FLYing in Limbo

I stop FLYing when I am in a state of limbo. Not knowing what will happen next, I dangle, waiting to decide. I can’t make plans, can’t release clutter, can’t commit, until I “know”. I make no changes. I wait for safety to make a choice. I begin nothing. I release nothing.

Limbo holds my future hostage. Patching the holes in situations that have deteriorated, I am lonely, starved for life and love. I delay decisions, unsure which direction to take. I wait and wait, to “know”.

All I ever do “know” in limbo’s wait is fear.

I understand limbo differently as I begin to FLY again. Waiting escapes the pain of letting go of the past. Fear spares me from experiencing the terror of change. When fear is my only certainty, when waiting is my only safety, I give away my decisions. I desert my own life. I am the one, holding my future hostage.

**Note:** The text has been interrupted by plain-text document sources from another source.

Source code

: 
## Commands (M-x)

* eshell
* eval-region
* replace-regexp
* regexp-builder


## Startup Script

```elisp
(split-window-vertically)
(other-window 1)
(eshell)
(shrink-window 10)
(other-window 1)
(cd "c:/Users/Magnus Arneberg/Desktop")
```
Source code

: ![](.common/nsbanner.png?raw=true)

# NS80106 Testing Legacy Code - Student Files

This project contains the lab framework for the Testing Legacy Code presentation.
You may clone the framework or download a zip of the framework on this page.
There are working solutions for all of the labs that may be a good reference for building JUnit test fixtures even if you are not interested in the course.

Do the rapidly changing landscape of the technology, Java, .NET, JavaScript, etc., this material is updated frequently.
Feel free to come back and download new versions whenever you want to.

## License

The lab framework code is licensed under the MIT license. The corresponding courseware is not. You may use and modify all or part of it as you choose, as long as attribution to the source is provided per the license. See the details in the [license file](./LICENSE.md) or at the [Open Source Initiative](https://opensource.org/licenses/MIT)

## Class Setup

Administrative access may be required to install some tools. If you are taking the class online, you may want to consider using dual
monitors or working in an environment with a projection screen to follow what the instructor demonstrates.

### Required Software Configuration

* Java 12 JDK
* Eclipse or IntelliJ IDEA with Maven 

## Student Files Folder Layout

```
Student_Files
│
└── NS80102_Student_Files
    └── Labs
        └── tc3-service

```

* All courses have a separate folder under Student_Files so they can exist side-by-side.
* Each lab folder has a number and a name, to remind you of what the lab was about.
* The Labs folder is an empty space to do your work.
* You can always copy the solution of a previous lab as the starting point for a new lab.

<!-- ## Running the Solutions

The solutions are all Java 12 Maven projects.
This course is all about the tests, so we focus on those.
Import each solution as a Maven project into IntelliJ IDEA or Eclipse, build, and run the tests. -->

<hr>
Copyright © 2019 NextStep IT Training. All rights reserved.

Within every moment of love, career, money, family, and health, life is changing. As one transition resolves, another takes its place. There is no safety net of certainty outside yesterday’s nest. Life’s only certainty is that life will change.

Deciding to take one small baby-step, I choose. Fear matures to courage. Waiting grows into living. Releasing what I do not “know”, I am able to decide.

I FLY into a future of limbo, I realize I can’t find safety in waiting to “know” what will happen. Safety is a decision to love myself through every change and every release.

In the midst of every limbo of life, whether the sun is rising or setting, I can decide to be safe. I can decide to FLY.